A Chinese newspaper has reported that China has embarked on an innovative project to create its latest and largest data center, placing it underwater.
The installation of these massive server farm units beneath the ocean may not be an easy task, but it comes with two key benefits:
Firstly, it easily provides the required space. The plan appears to involve placing 100 of these data center blocks in their designated locations by 2025, occupying approximately 68,000 square meters of building space.
This is roughly equivalent to the space of 13 football fields. The surface-level rooms that will be freed up can be repurposed for other uses or left as they are, while the data centers will be located 35 meters below the waves.

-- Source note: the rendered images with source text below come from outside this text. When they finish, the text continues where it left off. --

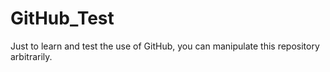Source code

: # GitHub_Test
Just to learn and test the use of GitHub, you can manipulate this repository arbitrarily.
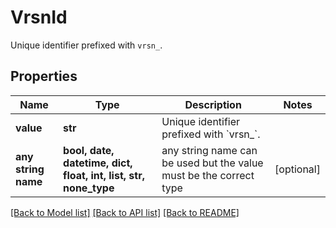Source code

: # VrsnId

Unique identifier prefixed with `vrsn_`.

## Properties
Name | Type | Description | Notes
------------ | ------------- | ------------- | -------------
**value** | **str** | Unique identifier prefixed with &#x60;vrsn_&#x60;. | 
**any string name** | **bool, date, datetime, dict, float, int, list, str, none_type** | any string name can be used but the value must be the correct type | [optional]

[[Back to Model list]](../README.md#documentation-for-models) [[Back to API list]](../README.md#documentation-for-api-endpoints) [[Back to README]](../README.md)


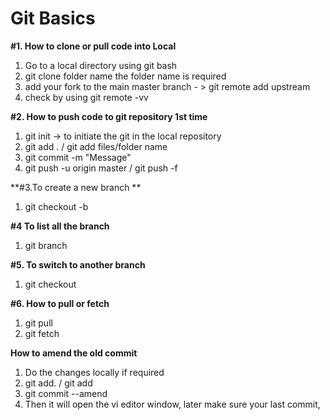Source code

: # Git Basics 

**#1. How to clone or pull code into Local**
1. Go to a local directory using git bash 
2. git clone <clone-link> folder name
	the folder name is required
3. add your fork to the main master branch - > git remote add upstream <link>
4. check by using git remote -vv 
	
**#2.	How to push code to git repository 1st time**
1. git init -> to initiate the git in the local repository
2. git add . / git add files/folder name
3. git commit -m "Message"
4. git push -u origin master / git push -f 

**#3.To create a new branch **
1. git checkout -b <Newbranchname>

**#4 To list all the branch**
1. git branch 

**#5. To switch to another branch**
1. git checkout <branchName>

**#6. How to pull or fetch**
1. git pull 
2. git fetch

**How to amend the old commit**
1. Do the changes locally if required
2. git add. / git add <filename>
3. git commit --amend
4. Then it will open the vi editor window, later make sure your last commit,
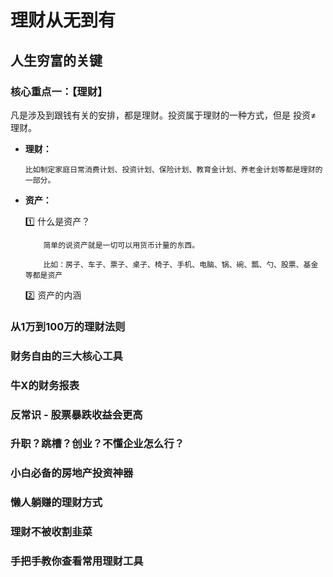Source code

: # 理财从无到有

## 人生穷富的关键

### 核心重点一：【理财】

凡是涉及到跟钱有关的安排，都是理财。投资属于理财的一种方式，但是 投资≠ 理财。

*   __理财：__

        比如制定家庭日常消费计划、投资计划、保险计划、教育金计划、养老金计划等都是理财的一部分。

*   __资产：__

    :one:   什么是资产？

            简单的说资产就是一切可以用货币计量的东西。

            比如：房子、车子、票子、桌子、椅子、手机、电脑、锅、碗、瓢、勺、股票、基金等都是资产

    :two:   资产的内涵






### 从1万到100万的理财法则


### 财务自由的三大核心工具



### 牛X的财务报表


###  反常识 - 股票暴跌收益会更高


### 升职？跳槽？创业？不懂企业怎么行？


### 小白必备的房地产投资神器


### 懒人躺赚的理财方式

### 理财不被收割韭菜

### 手把手教你查看常用理财工具

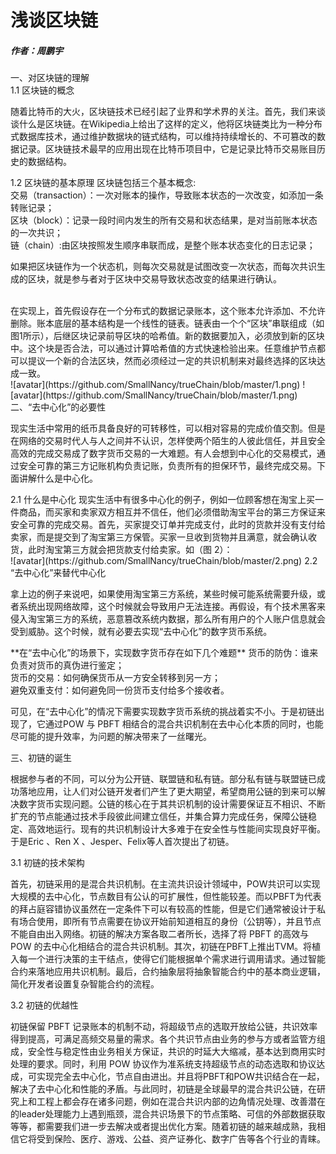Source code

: # 浅谈区块链
##### 作者：周鹏宇
一、对区块链的理解<br>
1.1 区块链的概念
<p>随着比特币的大火，区块链技术已经引起了业界和学术界的关注。首先，我们来谈谈什么是区块链。在Wikipedia上给出了这样的定义，他将区块链类比为一种分布式数据库技术，通过维护数据块的链式结构，可以维持持续增长的、不可篡改的数据记录。区块链技术最早的应用出现在比特币项目中，它是记录比特币交易账目历史的数据结构。</p>
1.2 区块链的基本原理
区块链包括三个基本概念:<br>
交易（transaction）：一次对账本的操作，导致账本状态的一次改变，如添加一条转账记录；<br>
区块（block）：记录一段时间内发生的所有交易和状态结果，是对当前账本状态的一次共识；<br>
链（chain）:由区块按照发生顺序串联而成，是整个账本状态变化的日志记录；<br>
<p>如果把区块链作为一个状态机，则每次交易就是试图改变一次状态，而每次共识生成的区块，就是参与者对于区块中交易导致状态改变的结果进行确认。</p><br>
   在实现上，首先假设存在一个分布式的数据记录账本，这个账本允许添加、不允许删除。账本底层的基本结构是一个线性的链表。链表由一个个“区块”串联组成（如图1所示），后继区块记录前导区块的哈希值。新的数据要加入，必须放到新的区块中。这个块是否合法，可以通过计算哈希值的方式快速检验出来。任意维护节点都可以提议一个新的合法区块，然而必须经过一定的共识机制来对最终选择的区块达成一致。<br>
![avatar](https://github.com/SmallNancy/trueChain/blob/master/1.png)
![avatar](https://github.com/SmallNancy/trueChain/blob/master/1.png)
二、“去中心化”的必要性<br>
<p>现实生活中常用的纸币具备良好的可转移性，可以相对容易的完成价值交割。但是在网络的交易时代人与人之间并不认识，怎样使两个陌生的人彼此信任，并且安全高效的完成交易成了数字货币交易的一大难题。有人会想到中心化的交易模式，通过安全可靠的第三方记账机构负责记账，负责所有的担保环节，最终完成交易。下面讲解什么是中心化。</p>
2.1 什么是中心化
   现实生活中有很多中心化的例子，例如一位顾客想在淘宝上买一件商品，而买家和卖家双方相互并不信任，他们必须借助淘宝平台的第三方保证来安全可靠的完成交易。首先，买家提交订单并完成支付，此时的货款并没有支付给卖家，而是提交到了淘宝第三方保管。买家一旦收到货物并且满意，就会确认收货，此时淘宝第三方就会把货款支付给卖家。如（图 2）：<br>
![avatar](https://github.com/SmallNancy/trueChain/blob/master/2.png)
2.2 “去中心化”来替代中心化
<p>拿上边的例子来说吧，如果使用淘宝第三方系统，某些时候可能系统需要升级，或者系统出现网络故障，这个时候就会导致用户无法连接。再假设，有个技术黑客来侵入淘宝第三方的系统，恶意篡改系统内数据，那么所有用户的个人账户信息就会受到威胁。这个时候，就有必要去实现“去中心化”的数字货币系统。</p>
**在“去中心化”的场景下，实现数字货币存在如下几个难题**
货币的防伪：谁来负责对货币的真伪进行鉴定；<br>
货币的交易：如何确保货币从一方安全转移到另一方；<br>
避免双重支付：如何避免同一份货币支付给多个接收者。<br>
<p>可见，在“去中心化”的情况下需要实现数字货币系统的挑战着实不小。于是初链出现了，它通过POW 与 PBFT 相结合的混合共识机制在去中心化本质的同时，也能尽可能的提升效率，为问题的解决带来了一丝曙光。</p>
三、初链的诞生<br>
<p>根据参与者的不同，可以分为公开链、联盟链和私有链。部分私有链与联盟链已成功落地应用，让人们对公链开发者们产生了更大期望，希望商用公链的到来可以解决数字货币实现问题。公链的核心在于其共识机制的设计需要保证互不相识、不断扩充的节点能通过技术手段彼此间建立信任，并集合算力完成任务，保障公链稳定、高效地运行。现有的共识机制设计大多难于在安全性与性能间实现良好平衡。于是Eric 、Ren X 、Jesper、Felix等人首次提出了初链。</p>
3.1 初链的技术架构
<p>首先，初链采用的是混合共识机制。在主流共识设计领域中，POW共识可以实现大规模的去中心化，节点数目有公认的可扩展性，但性能较差。而以PBFT为代表的拜占庭容错协议虽然在一定条件下可以有较高的性能，但是它们通常被设计于私有场合使用，即所有节点需要在协议开始前知道相互的身份（公钥等），并且节点不能自由出入网络。初链的解决方案各取二者所长，选择了将 PBFT 的高效与 POW 的去中心化相结合的混合共识机制。其次，初链在PBFT上推出TVM。将植入每一个进行决策的主干结点，使得它们能根据单个需求进行调用请求。通过智能合约来落地应用共识机制。最后，合约抽象层将抽象智能合约中的基本商业逻辑，简化开发者设置复杂智能合约的流程。</p>
3.2 初链的优越性<br>
<p>初链保留 PBFT 记录账本的机制不动，将超级节点的选取开放给公链，共识效率得到提高，可满足高频交易量的需求。各个共识节点由业务的参与方或者监管方组成，安全性与稳定性由业务相关方保证，共识的时延大大缩减，基本达到商用实时处理的要求。同时，利用 POW 协议作为准系统支持超级节点的动态选取和协议达成，可实现完全去中心化，节点自由进出。并且将PBFT和POW共识结合在一起，解决了去中心化和性能的矛盾。与此同时，初链是全球最早的混合共识公链，在研究上和工程上都会存在诸多问题，例如在混合共识内部的边角情况处理、改善潜在的leader处理能力上遇到瓶颈，混合共识场景下的节点策略、可信的外部数据获取等等，都需要我们进一步去解决或者提出优化方案。随着初链的越来越成熟，我相信它将受到保险、医疗、游戏、公益、资产证券化、数字广告等各个行业的青睐。</p>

Secondly, seawater acts as a natural coolant, maintaining lower temperatures around busy data centers.
Estimates suggest that approximately 122 million kilowatt-hours of electricity can be saved annually, which is equivalent to the average electricity usage of 160,000 Chinese citizens.
These are the benefits, but installing these 1,300-ton units underwater is no easy feat. They must be built to withstand the pressure and corrosion from seawater, and it is not entirely clear how these massive blocks of electronics will impact the marine ecosystems they are placed in.
It's worth noting that each unit provides enough processing power to handle 4 million high-definition images every 30 seconds, equivalent to 60,000 personal computers.
The idea isn't entirely new; Microsoft was testing the concept of underwater data centers back in 2016.
However, logistical concerns made it challenging to make the numbers work. According to a report in China Daily, this is the first commercial underwater data center.
The Hainan Data Center Under the Sea is the result of a partnership between the government and private companies and is located off the coast of Sanya in China's Hainan province.
Each data center is designed to last 25 years, so it will be some time before there's a need to replace these units.